Open Access Week: 22 October to 28 October 2012
The aim of Open Access is to create a movement towards free and immediate access to information and resources.
You can learn more about Open Access:
- by visiting the Open Access Week website
- learning about UTS Library and Open Access
- watching some videos on YouTube or viewing the playlist below.
After you watch a video press the playlist button to choose another.
The UTS Library is committed to the principles of Open Access and supports Open Access in a number of important ways.
The UTS Library hosts and provides support services for the open access resources published by UTSePress, the scholarly publishing arm of UTS.
UTSePress is Australasia’s leading publisher of open access peer reviewed journals. UTSePress currently publishes 17 open access journal titles (including 2 student journals) covering a wide range of disciplines including governance, international studies, literacy, history, law, and society and social justice as well as a number of OA ebooks and conference proceedings.
The UTS Library hosts UTSePress Research Publications, a growing repository of UTS created research works. The UTS Library checks the copyright for these publications to provide free online access to as many as possible. This not only upholds the “public good” principle of OA by making publicly funded research findings freely available, it also highlights and increases the impact of the University’s research outputs.
UTSePress also provides open access to UTS postgraduate theses and “grey literature”, such as scholarly reports, papers, presentations and other digital material not published elsewhere.
UTSePress is increasingly providing open access to special digital collections of cultural and historical value. The UTS Library works with researchers to enable access to these collections by providing expert advice, support services and technical skills.

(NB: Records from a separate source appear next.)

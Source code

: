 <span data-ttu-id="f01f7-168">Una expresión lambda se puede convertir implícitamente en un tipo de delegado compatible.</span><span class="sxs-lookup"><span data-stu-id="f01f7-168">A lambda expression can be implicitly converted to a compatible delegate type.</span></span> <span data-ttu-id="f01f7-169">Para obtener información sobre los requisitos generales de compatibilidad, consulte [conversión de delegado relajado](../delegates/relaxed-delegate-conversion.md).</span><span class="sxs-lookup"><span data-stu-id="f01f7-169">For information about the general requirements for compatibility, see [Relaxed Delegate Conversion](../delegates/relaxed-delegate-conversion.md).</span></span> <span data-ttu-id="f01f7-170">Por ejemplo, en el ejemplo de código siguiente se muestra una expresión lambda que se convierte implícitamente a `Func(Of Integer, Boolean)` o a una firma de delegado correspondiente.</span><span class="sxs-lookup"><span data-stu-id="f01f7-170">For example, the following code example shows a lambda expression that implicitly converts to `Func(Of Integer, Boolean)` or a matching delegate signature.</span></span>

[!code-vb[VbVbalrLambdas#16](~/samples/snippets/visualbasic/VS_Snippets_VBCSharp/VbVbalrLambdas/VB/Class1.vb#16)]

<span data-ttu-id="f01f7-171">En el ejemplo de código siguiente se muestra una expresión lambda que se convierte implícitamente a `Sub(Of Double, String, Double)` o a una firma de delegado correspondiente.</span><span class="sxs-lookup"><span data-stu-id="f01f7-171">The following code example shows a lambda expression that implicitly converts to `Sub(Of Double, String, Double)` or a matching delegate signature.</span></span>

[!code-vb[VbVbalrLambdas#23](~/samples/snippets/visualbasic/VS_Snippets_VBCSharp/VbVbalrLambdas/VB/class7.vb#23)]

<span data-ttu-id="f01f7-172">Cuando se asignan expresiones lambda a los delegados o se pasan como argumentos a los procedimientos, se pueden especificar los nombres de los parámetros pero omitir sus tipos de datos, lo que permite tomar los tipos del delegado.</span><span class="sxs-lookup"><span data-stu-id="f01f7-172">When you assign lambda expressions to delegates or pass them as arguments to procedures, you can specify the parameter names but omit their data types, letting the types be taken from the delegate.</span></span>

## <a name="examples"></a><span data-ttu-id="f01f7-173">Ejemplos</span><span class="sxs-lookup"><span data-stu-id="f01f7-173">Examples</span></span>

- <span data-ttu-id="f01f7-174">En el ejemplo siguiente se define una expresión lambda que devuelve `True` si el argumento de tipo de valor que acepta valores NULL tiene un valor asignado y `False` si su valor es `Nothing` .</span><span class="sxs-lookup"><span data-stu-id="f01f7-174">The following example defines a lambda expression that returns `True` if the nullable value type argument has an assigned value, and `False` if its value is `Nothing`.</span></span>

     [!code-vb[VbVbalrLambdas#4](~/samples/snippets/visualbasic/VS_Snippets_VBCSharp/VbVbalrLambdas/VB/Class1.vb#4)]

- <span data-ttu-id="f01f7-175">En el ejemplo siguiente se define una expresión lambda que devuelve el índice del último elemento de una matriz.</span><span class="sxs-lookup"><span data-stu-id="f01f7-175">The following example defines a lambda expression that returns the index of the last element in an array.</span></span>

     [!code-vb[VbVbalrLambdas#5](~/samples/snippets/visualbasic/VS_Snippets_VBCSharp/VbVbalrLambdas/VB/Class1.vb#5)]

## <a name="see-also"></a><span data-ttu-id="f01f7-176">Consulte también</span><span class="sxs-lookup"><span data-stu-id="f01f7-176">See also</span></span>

The UTS Library collaborates with Australian and international institutions and organisations to facilitate, promote and support Open Access.
The Library is the NSW Node of the Australian Data Archive and manages the Aboriginal and Torres Strait Islander Data Archive (ATSIDA). Both archives provide access to research data, under appropriate protocols and conditions.
The Library participates in the Public Knowledge Project, an international collaboration based at Simon Fraser University in Canada, which promotes Open Access to publicly-funded research. Through the PKP, the UTS Library is also a development partner for the most widely used international suite of open access publishing software: Open Journal System, Open Conference System and Open Monograph Press.